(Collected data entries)
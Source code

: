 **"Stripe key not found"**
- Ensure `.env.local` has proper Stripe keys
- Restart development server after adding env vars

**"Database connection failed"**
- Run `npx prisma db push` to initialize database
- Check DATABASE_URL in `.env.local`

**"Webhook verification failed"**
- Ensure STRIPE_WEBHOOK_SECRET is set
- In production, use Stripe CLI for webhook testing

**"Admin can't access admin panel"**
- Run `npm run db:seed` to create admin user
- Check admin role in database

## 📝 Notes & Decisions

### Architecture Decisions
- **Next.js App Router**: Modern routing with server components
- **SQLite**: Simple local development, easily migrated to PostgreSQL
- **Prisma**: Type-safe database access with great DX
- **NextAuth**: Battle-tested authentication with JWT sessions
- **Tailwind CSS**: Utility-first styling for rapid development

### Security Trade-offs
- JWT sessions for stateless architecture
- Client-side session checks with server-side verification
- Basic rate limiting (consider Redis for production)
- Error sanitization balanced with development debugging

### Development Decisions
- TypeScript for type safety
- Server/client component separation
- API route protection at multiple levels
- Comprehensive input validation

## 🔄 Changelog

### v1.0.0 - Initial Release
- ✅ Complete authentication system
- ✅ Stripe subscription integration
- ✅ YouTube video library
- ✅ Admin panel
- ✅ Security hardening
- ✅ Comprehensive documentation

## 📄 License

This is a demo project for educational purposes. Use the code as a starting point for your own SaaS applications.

■ DIRECTIONS FOR THIS TASK: Copy every line above exactly.

■ SOLUTION TO THIS TASK:
Source code

: **"Stripe key not found"**
- Ensure `.env.local` has proper Stripe keys
- Restart development server after adding env vars

**"Database connection failed"**
- Run `npx prisma db push` to initialize database
- Check DATABASE_URL in `.env.local`

**"Webhook verification failed"**
- Ensure STRIPE_WEBHOOK_SECRET is set
- In production, use Stripe CLI for webhook testing

**"Admin can't access admin panel"**
- Run `npm run db:seed` to create admin user
- Check admin role in database

## 📝 Notes & Decisions

### Architecture Decisions
- **Next.js App Router**: Modern routing with server components
- **SQLite**: Simple local development, easily migrated to PostgreSQL
- **Prisma**: Type-safe database access with great DX
- **NextAuth**: Battle-tested authentication with JWT sessions
- **Tailwind CSS**: Utility-first styling for rapid development

### Security Trade-offs
- JWT sessions for stateless architecture
- Client-side session checks with server-side verification
- Basic rate limiting (consider Redis for production)
- Error sanitization balanced with development debugging

### Development Decisions
- TypeScript for type safety
- Server/client component separation
- API route protection at multiple levels
- Comprehensive input validation

## 🔄 Changelog

### v1.0.0 - Initial Release
- ✅ Complete authentication system
- ✅ Stripe subscription integration
- ✅ YouTube video library
- ✅ Admin panel
- ✅ Security hardening
- ✅ Comprehensive documentation

## 📄 License

This is a demo project for educational purposes. Use the code as a starting point for your own SaaS applications.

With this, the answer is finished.